----- Dataset entries -----
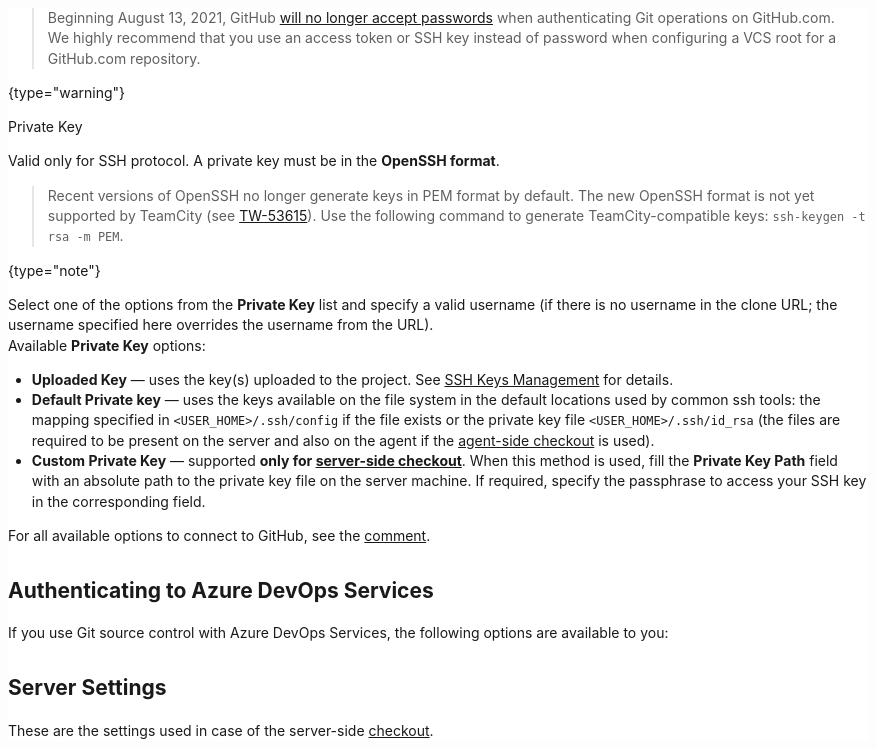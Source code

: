 >Beginning August 13, 2021, GitHub [will no longer accept passwords](https://github.blog/2020-12-15-token-authentication-requirements-for-git-operations/) when authenticating Git operations on GitHub.com.   
>We highly recommend that you use an access token or SSH key instead of password when configuring a VCS root for a GitHub.com repository.
>
{type="warning"}

</td></tr><tr>

<td>

Private Key

</td>

<td>

Valid only for SSH protocol. A private key must be in the __OpenSSH format__.

>Recent versions of OpenSSH no longer generate keys in PEM format by default. The new OpenSSH format is not yet supported by TeamCity (see [TW-53615](https://youtrack.jetbrains.com/issue/TW-53615)). Use the following command to generate TeamCity-compatible keys: `ssh-keygen -t rsa -m PEM`.
>
{type="note"}

Select one of the options from the __Private Key__ list and specify a valid username (if there is no username in the clone URL; the username specified here overrides the username from the URL).    
Available __Private Key__ options:

* __Uploaded Key__ — uses the key(s) uploaded to the project. See [SSH Keys Management](ssh-keys-management.md) for details.
* __Default Private key__ — uses the keys available on the file system in the default locations used by common ssh tools: the mapping specified in `<USER_HOME>/.ssh/config` if the file exists or the private key file `<USER_HOME>/.ssh/id_rsa` (the files are required to be present on the server and also on the agent if the [agent-side checkout](vcs-checkout-mode.md) is used).
* __Custom Private Key__ — supported __only for [server-side checkout](vcs-checkout-mode.md)__. When this method is used, fill the __Private Key Path__ field with an absolute path to the private key file on the server machine. If required, specify the passphrase to access your SSH key in the corresponding field.


</td></tr></table>

For all available options to connect to GitHub, see the [comment](http://youtrack.jetbrains.com/issue/TW-16194#comment=27-475793).

## Authenticating to Azure DevOps Services

If you use Git source control with Azure DevOps Services, the following options are available to you:

<include src="team-foundation-server.md" include-id="azure-authentication"/>

## Server Settings

These are the settings used in case of the server-side [checkout](vcs-checkout-mode.md).

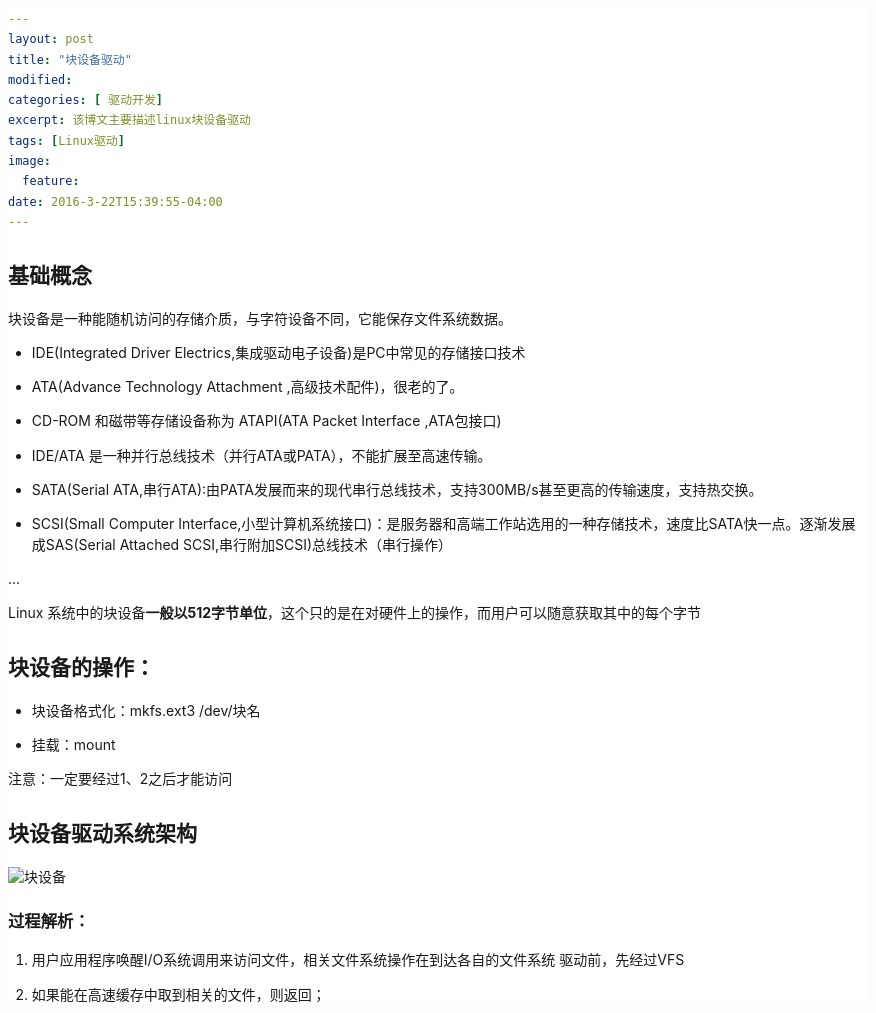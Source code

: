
 ```yaml
---
layout: post
title: "块设备驱动"
modified:
categories: [ 驱动开发]
excerpt: 该博文主要描述linux块设备驱动
tags: [Linux驱动]
image:
  feature:
date: 2016-3-22T15:39:55-04:00
---
```


## 基础概念

块设备是一种能随机访问的存储介质，与字符设备不同，它能保存文件系统数据。

- IDE(Integrated Driver Electrics,集成驱动电子设备)是PC中常见的存储接口技术

- ATA(Advance Technology Attachment ,高级技术配件)，很老的了。

- CD-ROM 和磁带等存储设备称为 ATAPI(ATA Packet Interface ,ATA包接口)

- IDE/ATA 是一种并行总线技术（并行ATA或PATA），不能扩展至高速传输。

- SATA(Serial ATA,串行ATA):由PATA发展而来的现代串行总线技术，支持300MB/s甚至更高的传输速度，支持热交换。

- SCSI(Small Computer Interface,小型计算机系统接口)：是服务器和高端工作站选用的一种存储技术，速度比SATA快一点。逐渐发展成SAS(Serial Attached SCSI,串行附加SCSI)总线技术（串行操作）

...

Linux 系统中的块设备**一般以512字节单位**，这个只的是在对硬件上的操作，而用户可以随意获取其中的每个字节

 

## 块设备的操作：

- 块设备格式化：mkfs.ext3 /dev/块名

- 挂载：mount

注意：一定要经过1、2之后才能访问


## 块设备驱动系统架构

 ![块设备](http://img.blog.csdn.net/20160529210543089?watermark/2/text/aHR0cDovL2Jsb2cuY3Nkbi5uZXQv/font/5a6L5L2T/fontsize/400/fill/I0JBQkFCMA==/dissolve/70/gravity/Center)
 


### 过程解析：

1. 用户应用程序唤醒I/O系统调用来访问文件，相关文件系统操作在到达各自的文件系统 驱动前，先经过VFS

2. 如果能在高速缓存中取到相关的文件，则返回；
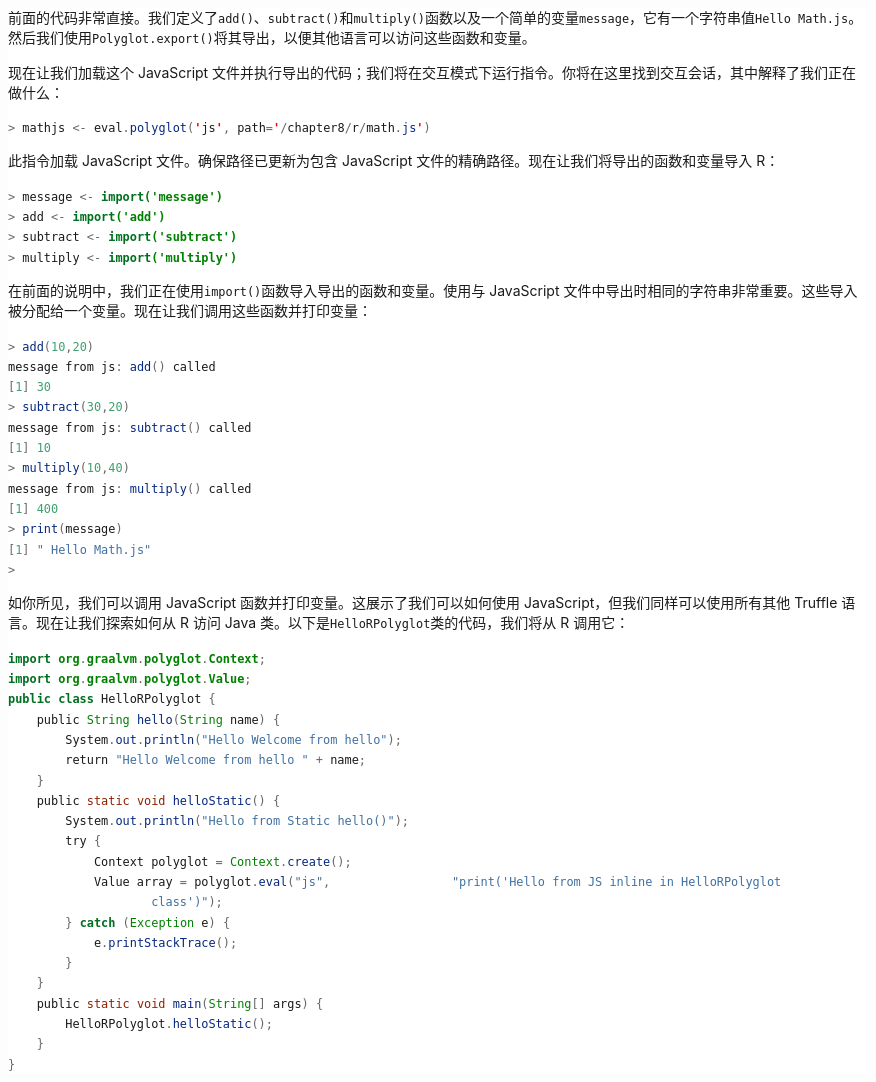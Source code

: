 前面的代码非常直接。我们定义了`add()`、`subtract()`和`multiply()`函数以及一个简单的变量`message`，它有一个字符串值`Hello Math.js`。然后我们使用`Polyglot.export()`将其导出，以便其他语言可以访问这些函数和变量。

现在让我们加载这个 JavaScript 文件并执行导出的代码；我们将在交互模式下运行指令。你将在这里找到交互会话，其中解释了我们正在做什么：

```java
> mathjs <- eval.polyglot('js', path='/chapter8/r/math.js')
```

此指令加载 JavaScript 文件。确保路径已更新为包含 JavaScript 文件的精确路径。现在让我们将导出的函数和变量导入 R：

```java
> message <- import('message')
> add <- import('add')
> subtract <- import('subtract')
> multiply <- import('multiply')
```

在前面的说明中，我们正在使用`import()`函数导入导出的函数和变量。使用与 JavaScript 文件中导出时相同的字符串非常重要。这些导入被分配给一个变量。现在让我们调用这些函数并打印变量：

```java
> add(10,20)
message from js: add() called
[1] 30
> subtract(30,20)
message from js: subtract() called
[1] 10
> multiply(10,40)
message from js: multiply() called
[1] 400
> print(message)
[1] " Hello Math.js"
>
```

如你所见，我们可以调用 JavaScript 函数并打印变量。这展示了我们可以如何使用 JavaScript，但我们同样可以使用所有其他 Truffle 语言。现在让我们探索如何从 R 访问 Java 类。以下是`HelloRPolyglot`类的代码，我们将从 R 调用它：

```java
import org.graalvm.polyglot.Context;
import org.graalvm.polyglot.Value;
public class HelloRPolyglot {
    public String hello(String name) {
        System.out.println("Hello Welcome from hello");
        return "Hello Welcome from hello " + name;
    }
    public static void helloStatic() {
        System.out.println("Hello from Static hello()");
        try {
            Context polyglot = Context.create();
            Value array = polyglot.eval("js",                 "print('Hello from JS inline in HelloRPolyglot                     class')");
        } catch (Exception e) {
            e.printStackTrace();
        }
    }
    public static void main(String[] args) {
        HelloRPolyglot.helloStatic();
    }
}
```
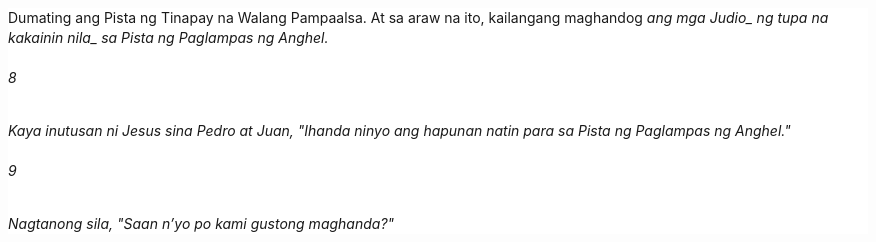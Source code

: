 
Dumating ang Pista ng Tinapay na Walang Pampaalsa. At sa araw na ito, kailangang maghandog <i class="trans-change">ang mga Judio_ ng tupa <i class="trans-change">na kakainin nila_ sa Pista ng Paglampas ng Anghel. 





















###### 8 










Kaya inutusan ni Jesus sina Pedro at Juan, "Ihanda ninyo ang hapunan natin para sa Pista ng Paglampas ng Anghel." 





















###### 9 










Nagtanong sila, "Saan nʼyo po kami gustong maghanda?"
-----
Reproduce the records, all of them, word for word; omit the pictures.

Task result:
Source code

: >Beginning August 13, 2021, GitHub [will no longer accept passwords](https://github.blog/2020-12-15-token-authentication-requirements-for-git-operations/) when authenticating Git operations on GitHub.com.   
>We highly recommend that you use an access token or SSH key instead of password when configuring a VCS root for a GitHub.com repository.
>
{type="warning"}

</td></tr><tr>

<td>

Private Key

</td>

<td>

Valid only for SSH protocol. A private key must be in the __OpenSSH format__.

>Recent versions of OpenSSH no longer generate keys in PEM format by default. The new OpenSSH format is not yet supported by TeamCity (see [TW-53615](https://youtrack.jetbrains.com/issue/TW-53615)). Use the following command to generate TeamCity-compatible keys: `ssh-keygen -t rsa -m PEM`.
>
{type="note"}

Select one of the options from the __Private Key__ list and specify a valid username (if there is no username in the clone URL; the username specified here overrides the username from the URL).    
Available __Private Key__ options:

* __Uploaded Key__ — uses the key(s) uploaded to the project. See [SSH Keys Management](ssh-keys-management.md) for details.
* __Default Private key__ — uses the keys available on the file system in the default locations used by common ssh tools: the mapping specified in `<USER_HOME>/.ssh/config` if the file exists or the private key file `<USER_HOME>/.ssh/id_rsa` (the files are required to be present on the server and also on the agent if the [agent-side checkout](vcs-checkout-mode.md) is used).
* __Custom Private Key__ — supported __only for [server-side checkout](vcs-checkout-mode.md)__. When this method is used, fill the __Private Key Path__ field with an absolute path to the private key file on the server machine. If required, specify the passphrase to access your SSH key in the corresponding field.


</td></tr></table>

For all available options to connect to GitHub, see the [comment](http://youtrack.jetbrains.com/issue/TW-16194#comment=27-475793).

## Authenticating to Azure DevOps Services

If you use Git source control with Azure DevOps Services, the following options are available to you:

<include src="team-foundation-server.md" include-id="azure-authentication"/>

## Server Settings

These are the settings used in case of the server-side [checkout](vcs-checkout-mode.md).

Source code

:
 ```yaml
---
layout: post
title: "块设备驱动"
modified:
categories: [ 驱动开发]
excerpt: 该博文主要描述linux块设备驱动
tags: [Linux驱动]
image:
  feature:
date: 2016-3-22T15:39:55-04:00
---
```


## 基础概念

块设备是一种能随机访问的存储介质，与字符设备不同，它能保存文件系统数据。

- IDE(Integrated Driver Electrics,集成驱动电子设备)是PC中常见的存储接口技术

- ATA(Advance Technology Attachment ,高级技术配件)，很老的了。

- CD-ROM 和磁带等存储设备称为 ATAPI(ATA Packet Interface ,ATA包接口)

- IDE/ATA 是一种并行总线技术（并行ATA或PATA），不能扩展至高速传输。

- SATA(Serial ATA,串行ATA):由PATA发展而来的现代串行总线技术，支持300MB/s甚至更高的传输速度，支持热交换。

- SCSI(Small Computer Interface,小型计算机系统接口)：是服务器和高端工作站选用的一种存储技术，速度比SATA快一点。逐渐发展成SAS(Serial Attached SCSI,串行附加SCSI)总线技术（串行操作）

...

Linux 系统中的块设备**一般以512字节单位**，这个只的是在对硬件上的操作，而用户可以随意获取其中的每个字节

 

## 块设备的操作：

- 块设备格式化：mkfs.ext3 /dev/块名

- 挂载：mount

注意：一定要经过1、2之后才能访问


## 块设备驱动系统架构

 ![块设备](http://img.blog.csdn.net/20160529210543089?watermark/2/text/aHR0cDovL2Jsb2cuY3Nkbi5uZXQv/font/5a6L5L2T/fontsize/400/fill/I0JBQkFCMA==/dissolve/70/gravity/Center)
 


### 过程解析：

1. 用户应用程序唤醒I/O系统调用来访问文件，相关文件系统操作在到达各自的文件系统 驱动前，先经过VFS

2. 如果能在高速缓存中取到相关的文件，则返回；
Source code

: 前面的代码非常直接。我们定义了`add()`、`subtract()`和`multiply()`函数以及一个简单的变量`message`，它有一个字符串值`Hello Math.js`。然后我们使用`Polyglot.export()`将其导出，以便其他语言可以访问这些函数和变量。

现在让我们加载这个 JavaScript 文件并执行导出的代码；我们将在交互模式下运行指令。你将在这里找到交互会话，其中解释了我们正在做什么：

```java
> mathjs <- eval.polyglot('js', path='/chapter8/r/math.js')
```

此指令加载 JavaScript 文件。确保路径已更新为包含 JavaScript 文件的精确路径。现在让我们将导出的函数和变量导入 R：

```java
> message <- import('message')
> add <- import('add')
> subtract <- import('subtract')
> multiply <- import('multiply')
```

在前面的说明中，我们正在使用`import()`函数导入导出的函数和变量。使用与 JavaScript 文件中导出时相同的字符串非常重要。这些导入被分配给一个变量。现在让我们调用这些函数并打印变量：

```java
> add(10,20)
message from js: add() called
[1] 30
> subtract(30,20)
message from js: subtract() called
[1] 10
> multiply(10,40)
message from js: multiply() called
[1] 400
> print(message)
[1] " Hello Math.js"
>
```

如你所见，我们可以调用 JavaScript 函数并打印变量。这展示了我们可以如何使用 JavaScript，但我们同样可以使用所有其他 Truffle 语言。现在让我们探索如何从 R 访问 Java 类。以下是`HelloRPolyglot`类的代码，我们将从 R 调用它：

```java
import org.graalvm.polyglot.Context;
import org.graalvm.polyglot.Value;
public class HelloRPolyglot {
    public String hello(String name) {
        System.out.println("Hello Welcome from hello");
        return "Hello Welcome from hello " + name;
    }
    public static void helloStatic() {
        System.out.println("Hello from Static hello()");
        try {
            Context polyglot = Context.create();
            Value array = polyglot.eval("js",                 "print('Hello from JS inline in HelloRPolyglot                     class')");
        } catch (Exception e) {
            e.printStackTrace();
        }
    }
    public static void main(String[] args) {
        HelloRPolyglot.helloStatic();
    }
}
```
Source code

: 
Dumating ang Pista ng Tinapay na Walang Pampaalsa. At sa araw na ito, kailangang maghandog <i class="trans-change">ang mga Judio_ ng tupa <i class="trans-change">na kakainin nila_ sa Pista ng Paglampas ng Anghel. 





















###### 8 










Kaya inutusan ni Jesus sina Pedro at Juan, "Ihanda ninyo ang hapunan natin para sa Pista ng Paglampas ng Anghel." 





















###### 9 










Nagtanong sila, "Saan nʼyo po kami gustong maghanda?"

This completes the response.